Hillarious and too true.
“Do you think we’ll be flying on a propeller plane? Or one of the newer jets?” asked Ann.
“I’m sure it will be a jet,” said Roger. “Propeller planes are almost entirely out of date, after all. On the other hand, rocket engines are still experimental. It’s said that when they’re in general use, trips like this will take an hour at most. This one will take up to four hours.”
After a short wait, they were ushered onto the plane with the other passengers. The plane was an enormous steel cylinder at least a hundred meters long, with sleek backswept wings on which four jet engines were mounted. They glanced into the front cabin and saw the two pilots, consulting a bank of equipment needed the fly the plane. Roger was glad that he did not need to fly the plane himself; it was a difficult profession which required years of training.
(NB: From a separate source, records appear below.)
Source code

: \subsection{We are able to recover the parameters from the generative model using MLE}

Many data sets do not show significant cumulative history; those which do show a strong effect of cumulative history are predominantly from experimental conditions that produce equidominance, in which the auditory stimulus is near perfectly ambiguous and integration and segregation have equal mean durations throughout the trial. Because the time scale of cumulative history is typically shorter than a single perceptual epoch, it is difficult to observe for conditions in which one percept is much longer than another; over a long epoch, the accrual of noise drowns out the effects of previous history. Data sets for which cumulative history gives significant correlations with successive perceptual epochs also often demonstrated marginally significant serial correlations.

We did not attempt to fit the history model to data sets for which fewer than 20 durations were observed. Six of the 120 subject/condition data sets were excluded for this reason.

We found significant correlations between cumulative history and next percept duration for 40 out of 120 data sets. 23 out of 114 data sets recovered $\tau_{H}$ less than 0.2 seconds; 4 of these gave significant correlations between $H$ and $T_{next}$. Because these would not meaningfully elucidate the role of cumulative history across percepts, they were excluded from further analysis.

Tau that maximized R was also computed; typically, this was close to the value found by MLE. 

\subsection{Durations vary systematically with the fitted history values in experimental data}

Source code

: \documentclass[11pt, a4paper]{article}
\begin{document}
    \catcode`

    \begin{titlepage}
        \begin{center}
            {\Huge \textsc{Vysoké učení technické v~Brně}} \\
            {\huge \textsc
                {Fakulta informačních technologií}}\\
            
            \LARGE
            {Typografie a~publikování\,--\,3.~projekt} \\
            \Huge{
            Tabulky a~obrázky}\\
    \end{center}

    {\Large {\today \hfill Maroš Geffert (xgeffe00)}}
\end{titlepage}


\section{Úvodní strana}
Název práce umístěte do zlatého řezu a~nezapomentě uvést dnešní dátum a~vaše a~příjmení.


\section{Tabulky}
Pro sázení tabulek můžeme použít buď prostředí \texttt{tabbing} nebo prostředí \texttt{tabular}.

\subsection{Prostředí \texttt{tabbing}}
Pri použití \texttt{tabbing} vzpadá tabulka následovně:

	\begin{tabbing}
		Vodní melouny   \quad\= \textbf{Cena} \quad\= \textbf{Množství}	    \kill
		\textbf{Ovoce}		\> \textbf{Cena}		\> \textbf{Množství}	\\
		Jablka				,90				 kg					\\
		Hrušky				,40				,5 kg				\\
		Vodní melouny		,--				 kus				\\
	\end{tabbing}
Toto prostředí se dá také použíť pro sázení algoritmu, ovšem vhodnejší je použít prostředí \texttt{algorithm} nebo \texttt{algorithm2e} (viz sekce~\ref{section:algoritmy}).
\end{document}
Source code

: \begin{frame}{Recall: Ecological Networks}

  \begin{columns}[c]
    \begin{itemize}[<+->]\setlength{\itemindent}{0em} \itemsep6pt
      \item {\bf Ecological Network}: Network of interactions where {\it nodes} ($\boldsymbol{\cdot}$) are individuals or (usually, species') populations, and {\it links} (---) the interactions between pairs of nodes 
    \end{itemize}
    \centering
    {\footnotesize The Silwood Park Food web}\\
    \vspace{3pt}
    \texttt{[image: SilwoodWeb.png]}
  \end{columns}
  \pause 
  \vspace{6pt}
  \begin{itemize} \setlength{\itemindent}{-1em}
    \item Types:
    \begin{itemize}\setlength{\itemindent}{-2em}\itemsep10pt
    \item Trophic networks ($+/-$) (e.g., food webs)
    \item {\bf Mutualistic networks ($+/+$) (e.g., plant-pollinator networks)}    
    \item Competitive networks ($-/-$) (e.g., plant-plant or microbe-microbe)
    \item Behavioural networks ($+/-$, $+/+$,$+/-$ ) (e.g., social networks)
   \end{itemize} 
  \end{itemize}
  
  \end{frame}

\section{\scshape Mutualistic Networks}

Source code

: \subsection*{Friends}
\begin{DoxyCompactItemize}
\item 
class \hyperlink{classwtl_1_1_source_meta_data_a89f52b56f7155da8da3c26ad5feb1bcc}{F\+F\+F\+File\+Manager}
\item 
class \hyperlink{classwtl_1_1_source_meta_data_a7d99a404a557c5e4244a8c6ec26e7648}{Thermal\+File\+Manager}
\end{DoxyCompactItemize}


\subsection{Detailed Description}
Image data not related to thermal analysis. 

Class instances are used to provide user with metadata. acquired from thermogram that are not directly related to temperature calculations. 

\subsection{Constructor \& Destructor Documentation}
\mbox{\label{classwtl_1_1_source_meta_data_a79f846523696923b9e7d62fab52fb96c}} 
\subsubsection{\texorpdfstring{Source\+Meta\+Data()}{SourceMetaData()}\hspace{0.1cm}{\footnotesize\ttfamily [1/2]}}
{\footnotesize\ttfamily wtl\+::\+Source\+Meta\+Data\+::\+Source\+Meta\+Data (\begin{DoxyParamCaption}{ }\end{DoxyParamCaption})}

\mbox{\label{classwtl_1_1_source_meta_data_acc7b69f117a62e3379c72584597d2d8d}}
The surprisingly large passenger area was equipped with soft benches, and windows through which they could look down at the countryside as they flew 11 km high at more than 800 km/h. There were nozzles for the pressurized air which kept the atmosphere in the cabin warm and comfortable despite the coldness of the stratosphere.
“I’m a little nervous,” Ann said, before the plane took off.
“There’s nothing to worry about,” he assured her. “These flights are entirely routine. You’re safer than you are in our ground transport cars!”